Tor exit relays are used by thousands of other users at the same time. Therefore thousands of users are sharing the same IP addresses every day. The advantage of this is, that this improves the anonymity for everybody.
Route Randomization[edit]
There are thousands of Tor relays. [1]
When visiting different websites, for better anonymity, Tor uses different routes through the Tor network. In other words, Tor does not always use the same multiple Tor relays.
A route that Tor chooses is called a Tor circuit that is used for a limited time for a limited purpose.
The first two Tor relays in a Tor circuit are called Tor entry guards. The third Tor relay is called the middle relay and the fourth Tor relay is called the Tor exit relay.

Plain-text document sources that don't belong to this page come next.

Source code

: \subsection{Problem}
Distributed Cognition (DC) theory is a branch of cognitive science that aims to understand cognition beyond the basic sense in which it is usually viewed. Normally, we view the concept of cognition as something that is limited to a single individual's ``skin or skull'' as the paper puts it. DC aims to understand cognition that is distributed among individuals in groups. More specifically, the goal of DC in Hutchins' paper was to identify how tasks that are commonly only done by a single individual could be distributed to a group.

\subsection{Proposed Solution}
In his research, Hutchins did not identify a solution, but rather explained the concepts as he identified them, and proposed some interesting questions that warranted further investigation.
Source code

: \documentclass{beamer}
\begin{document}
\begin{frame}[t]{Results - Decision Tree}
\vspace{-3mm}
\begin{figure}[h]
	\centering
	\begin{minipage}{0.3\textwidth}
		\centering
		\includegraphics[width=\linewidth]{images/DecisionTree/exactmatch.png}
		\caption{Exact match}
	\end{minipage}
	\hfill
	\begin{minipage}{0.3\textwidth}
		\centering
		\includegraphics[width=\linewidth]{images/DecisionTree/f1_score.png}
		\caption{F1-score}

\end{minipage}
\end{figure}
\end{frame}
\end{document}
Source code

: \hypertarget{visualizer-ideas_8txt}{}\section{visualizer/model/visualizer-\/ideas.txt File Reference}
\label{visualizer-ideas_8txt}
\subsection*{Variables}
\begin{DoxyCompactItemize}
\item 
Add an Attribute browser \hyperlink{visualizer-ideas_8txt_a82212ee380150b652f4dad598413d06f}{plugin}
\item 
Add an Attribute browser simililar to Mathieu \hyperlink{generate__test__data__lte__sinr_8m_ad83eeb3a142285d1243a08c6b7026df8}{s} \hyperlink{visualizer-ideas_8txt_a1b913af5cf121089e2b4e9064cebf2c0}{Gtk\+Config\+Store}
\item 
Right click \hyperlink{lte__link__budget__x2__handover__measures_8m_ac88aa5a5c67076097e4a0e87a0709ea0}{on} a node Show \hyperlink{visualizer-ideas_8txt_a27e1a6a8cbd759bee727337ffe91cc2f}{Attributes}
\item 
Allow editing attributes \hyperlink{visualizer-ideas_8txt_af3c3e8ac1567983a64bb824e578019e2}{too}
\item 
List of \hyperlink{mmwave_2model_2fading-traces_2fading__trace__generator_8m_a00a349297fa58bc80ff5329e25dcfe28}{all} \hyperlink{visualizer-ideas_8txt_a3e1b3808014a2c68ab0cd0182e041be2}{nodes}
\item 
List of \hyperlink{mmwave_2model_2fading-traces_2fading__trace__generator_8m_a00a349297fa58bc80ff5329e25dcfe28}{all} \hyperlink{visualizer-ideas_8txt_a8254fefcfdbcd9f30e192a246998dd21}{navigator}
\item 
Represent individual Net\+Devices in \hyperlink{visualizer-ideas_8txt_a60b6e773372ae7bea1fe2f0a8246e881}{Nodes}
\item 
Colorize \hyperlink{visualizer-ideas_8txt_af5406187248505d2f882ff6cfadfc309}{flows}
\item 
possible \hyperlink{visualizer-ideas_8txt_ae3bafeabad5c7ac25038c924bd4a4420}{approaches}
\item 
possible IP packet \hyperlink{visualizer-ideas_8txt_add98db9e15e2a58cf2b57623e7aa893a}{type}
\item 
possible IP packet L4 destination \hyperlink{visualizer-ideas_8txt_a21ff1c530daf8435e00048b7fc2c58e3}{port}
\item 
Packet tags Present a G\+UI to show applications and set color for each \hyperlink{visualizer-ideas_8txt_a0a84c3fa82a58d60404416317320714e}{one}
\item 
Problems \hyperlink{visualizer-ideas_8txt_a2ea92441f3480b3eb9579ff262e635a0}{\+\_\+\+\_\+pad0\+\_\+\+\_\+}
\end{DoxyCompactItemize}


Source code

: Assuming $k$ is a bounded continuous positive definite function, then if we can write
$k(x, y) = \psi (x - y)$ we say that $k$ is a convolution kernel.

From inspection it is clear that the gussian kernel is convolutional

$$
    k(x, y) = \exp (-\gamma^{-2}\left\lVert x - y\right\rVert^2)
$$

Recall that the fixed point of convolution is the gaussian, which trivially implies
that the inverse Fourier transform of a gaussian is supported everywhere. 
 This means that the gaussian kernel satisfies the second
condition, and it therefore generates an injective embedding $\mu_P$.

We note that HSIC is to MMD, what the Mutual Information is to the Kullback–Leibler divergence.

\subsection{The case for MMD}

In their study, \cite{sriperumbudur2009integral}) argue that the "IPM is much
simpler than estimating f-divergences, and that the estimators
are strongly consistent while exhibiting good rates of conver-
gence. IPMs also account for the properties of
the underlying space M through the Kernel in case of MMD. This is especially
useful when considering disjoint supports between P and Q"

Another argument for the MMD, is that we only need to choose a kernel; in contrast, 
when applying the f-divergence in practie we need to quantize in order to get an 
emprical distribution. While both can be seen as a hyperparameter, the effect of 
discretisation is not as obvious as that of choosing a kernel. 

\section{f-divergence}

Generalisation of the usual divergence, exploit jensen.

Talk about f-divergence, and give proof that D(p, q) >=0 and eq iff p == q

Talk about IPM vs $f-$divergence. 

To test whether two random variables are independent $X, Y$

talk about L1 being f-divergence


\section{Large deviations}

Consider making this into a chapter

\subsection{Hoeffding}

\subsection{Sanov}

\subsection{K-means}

Tor entry guards selected by Tor are being kept for longer amounts of time because that is more secure according to anonymity research. See also Tor Entry Guards. The middle relay and exit relay changes more regularity. This makes it harder for snooping spies to track a user.
A Tor circuit is usually used for 10 minutes before Tor automatically changes the Tor circuit. Long running connections that cannot be interrupted (such as the download of a big file or an IRC connection) however are running as long until these are completed.
Tor actually always has multiple different Tor circuits active at the same time. This is related to stream isolation which is elaborated in the next chapter.
No Logs Architecture[edit]
The Tor software run by Tor relays has no IP logging feature that could be turned on. [2] Malicious Tor relays would have to add an IP logging feature themselves. Therefore there is no risk for Tor relays to accidentally keep IP logs. The logging features are also designed to sanitize sensitive data in case a user posts them online in bug reports.
Requesting Tor relays to start logging makes limited sense because of route randomization, jurisdictional friction across multiple countries, unenforceability due to the the voluntary and ephemeral nature of participating running Tor relays in the Tor the network as opposed to running it as a business like VPNs/ISPs which can be regulated by laws in many countries.
The fact that The Tor Project is not in any way related to hosting of relays gives it immunity from such legal attacks (Organisational Separation) since their code design is protected under free speech laws and cannot be compelled to add subversive features like logging or backdoors.
Stream Isolation[edit]
For better anonymity, when visiting different websites using multiple browser tabs in Tor Browser these are using different, isolated network paths (Tor circuits) through the Tor network. [3] These Tor circuits are isolated from each other. This is called stream isolation. Also connections to different Tor Onion Services are automatically stream isolated. [4]
In Whonix, distinct pre-installed applications are routed through different paths in the Tor network, stream isolated. For example, operating system updates are always isolated from web browsing traffic. These are never sharing the same Tor circuit. This prevents malicious Tor exit relays and other observers [5] from correlating all internet activity from the same user to the same pseudonym.
See also Stream Isolation.
Anonymity Enforcement[edit]
The Whonix Project wants to enforce good security by default for our users. That is why a fundamental Whonix design is to force all outgoing traffic through the Tor anonymity network.
After around 20 years of development, Tor has become a large network with good throughput (.onion) and a lot of capacity (.onion).
Virtual Private Networks (VPNs) are usually faster than Tor, but VPNs are not designed for anonymity. VPN administrators can log both where a user is connecting from and the destination website, breaking anonymity in the process. [6] Tor provides anonymity by design rather than policy, making it impossible for a single point in the network to know both the origin and the destination of a connection. Anonymity by design provides a higher standard, since trust is removed from the equation.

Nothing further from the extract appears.